After the Florida electorate overwhelmingly voted to restore voting rights to people with felony convictions, the state required that before they could vote, they had to pay fees, fines, and restitution for their time served.
"Florida has literally seen the evolution of the poll tax after voters said, 'We think these people should be able to vote.' Florida said, 'Okay, that’s fine, but first they have to pay,'" Jackson explained.
"People often don’t understand that felon disenfranchisement was rooted in the idea that Black people shouldn’t vote," he added.
The COVID-19 pandemic has recast the age-old American struggle around voting rights in grim new terms. In recent months, local and state officials have grappled with how to accommodate voters amid the public health crisis.
Some states have made it easier for people to vote by mail and vote in-person before election day.
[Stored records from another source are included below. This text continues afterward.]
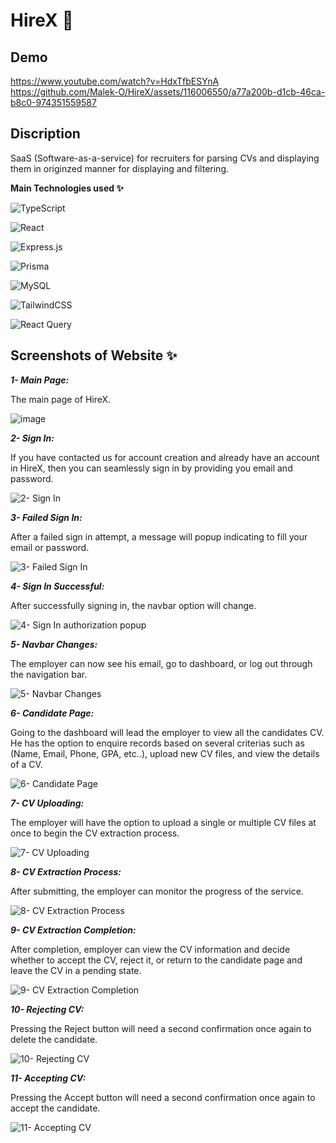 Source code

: 
# **HireX 💼**

## Demo
https://www.youtube.com/watch?v=HdxTfbESYnA
https://github.com/Malek-O/HireX/assets/116006550/a77a200b-d1cb-46ca-b8c0-974351559587

## Discription

SaaS (Software-as-a-service) for recruiters for parsing CVs and displaying them in originzed manner for displaying and filtering.


**Main Technologies used ✨**

![TypeScript](https://img.shields.io/badge/typescript-%23007ACC.svg?style=for-the-badge&logo=typescript&logoColor=white)

![React](https://img.shields.io/badge/react-%2320232a.svg?style=for-the-badge&logo=react&logoColor=%2361DAFB)

![Express.js](https://img.shields.io/badge/express.js-%23404d59.svg?style=for-the-badge&logo=express&logoColor=%2361DAFB)

![Prisma](https://img.shields.io/badge/Prisma-3982CE?style=for-the-badge&logo=Prisma&logoColor=white)

![MySQL](https://img.shields.io/badge/mysql-%2300f.svg?style=for-the-badge&logo=mysql&logoColor=white)
 
![TailwindCSS](https://img.shields.io/badge/tailwindcss-%2338B2AC.svg?style=for-the-badge&logo=tailwind-css&logoColor=white)

![React Query](https://img.shields.io/badge/-React%20Query-FF4154?style=for-the-badge&logo=react%20query&logoColor=white)


## Screenshots of Website ✨

**_1- Main Page:_**

The main page of HireX.


![image](https://github.com/Malek-O/HireX/assets/116006550/04055afa-f658-4a6b-8abe-d78762057ff2)


**_2- Sign In:_**

If you have contacted us for account creation and already have an account in HireX, then you can seamlessly sign in by providing you email and password.


![2- Sign In](https://github.com/Malek-O/HireX/assets/128943091/7c047f87-4239-4aa1-a27b-ef5ff764fd55)


**_3- Failed Sign In:_**

After a failed sign in attempt, a message will popup indicating to fill your email or password.


![3- Failed Sign In](https://github.com/Malek-O/HireX/assets/128943091/81727f17-e4ff-4529-a857-3099113f2f2a)


**_4- Sign In Successful:_**

After successfully signing in, the navbar option will change.


![4- Sign In authorization popup](https://github.com/Malek-O/HireX/assets/128943091/753657e1-29cb-4311-bc84-357a1ae5a491)


**_5- Navbar Changes:_**

The employer can now see his email, go to dashboard, or log out through the navigation bar.


![5- Navbar Changes](https://github.com/Malek-O/HireX/assets/116006550/0112383c-86d3-49b5-a09f-06f7806ba80d)


**_6- Candidate Page:_**

Going to the dashboard will lead the employer to view all the candidates CV. He has the option to enquire records based on several criterias such as (Name, Email, Phone, GPA, etc..), upload new CV files, and view the details of a CV.


![6- Candidate Page](https://github.com/Malek-O/HireX/assets/128943091/170d9f29-b7f6-4c96-a1a7-fa59654724b2)


**_7- CV Uploading:_**

The employer will have the option to upload a single or multiple CV files at once to begin the CV extraction process.


![7- CV Uploading](https://github.com/Malek-O/HireX/assets/128943091/31092693-c311-4aeb-b877-04a21feb4401)


**_8- CV Extraction Process:_**

After submitting, the employer can monitor the progress of the service.


![8- CV Extraction Process](https://github.com/Malek-O/HireX/assets/128943091/534fa374-d660-4ed7-9843-3b0ae285fdea)


**_9- CV Extraction Completion:_**

After completion, employer can view the CV information and decide whether to accept the CV, reject it, or return to the candidate page and leave the CV in a pending state.


![9- CV Extraction Completion](https://github.com/Malek-O/HireX/assets/128943091/084c9b16-8488-4245-9746-cc3526e2b5a3)


**_10- Rejecting CV:_**

Pressing the Reject button will need a second confirmation once again to delete the candidate.


![10- Rejecting CV](https://github.com/Malek-O/HireX/assets/128943091/0d247b1e-d62f-4f65-9dc5-67a418ed0330)


**_11- Accepting CV:_**

Pressing the Accept button will need a second confirmation once again to accept the candidate.



![11- Accepting CV](https://github.com/Malek-O/HireX/assets/116006550/6c68b173-2254-4111-bf56-d9e680cdbcdb)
Other states have closed polling locations.
The changes being made to voting laws will culminate in the 2020 Presidential election on Nov. 3.
Already, the presidential election has become a battleground for those seeking to expand the right to vote and those seeking to curtail it. Many voting rights advocates argue that voting-by-mail needs to be expanded to protect the health of immuno-compromised people in the time of COVID-19.
"One of my biggest concerns is the misinformation about voting by mail," Jackson said. "We’ve seen attacks on the validity of absentee voting that are inaccurate. There are relatively few incidents of voter fraud across the country, and the postal service has systems in place to make sure that ballots don’t just get where they need to be — but that they’re also verified and tracked."
Following John Lewis’ death, voting rights advocates have argued that Congress should prioritize the passage of the Voting Rights Advancement Act to restore the original amendment and create new protections.
"The number one way we can honor John Lewis is for the senate to pass the bill to restore the Voting Rights Act," Jackson said. "The thing he shed blood for, the same things he fought for, nearly died on that [Selma] bridge for, have been taken away towards the end of his life. It’s a shame in the final years of his life that he saw the thing he worked so hard for stripped away."
There’s another bill awaiting a vote in the senate that would ensure a safe 2020 election by making it easier to vote early and by mail, while providing voting stations with personal protective equipment (PPE) and more personnel.
"We need to have early voting having, no-excuse vote-by-mail," Daniels said. "If you’re going to have in person balloting, you have to make sure it’s safe, and certainly adheres to public health and safety requirements. We have to invest in PPE and masks. There’s legislation in Congress that’s on Mitch McConnell’s desk that would give states the money they need to ensure a safe election."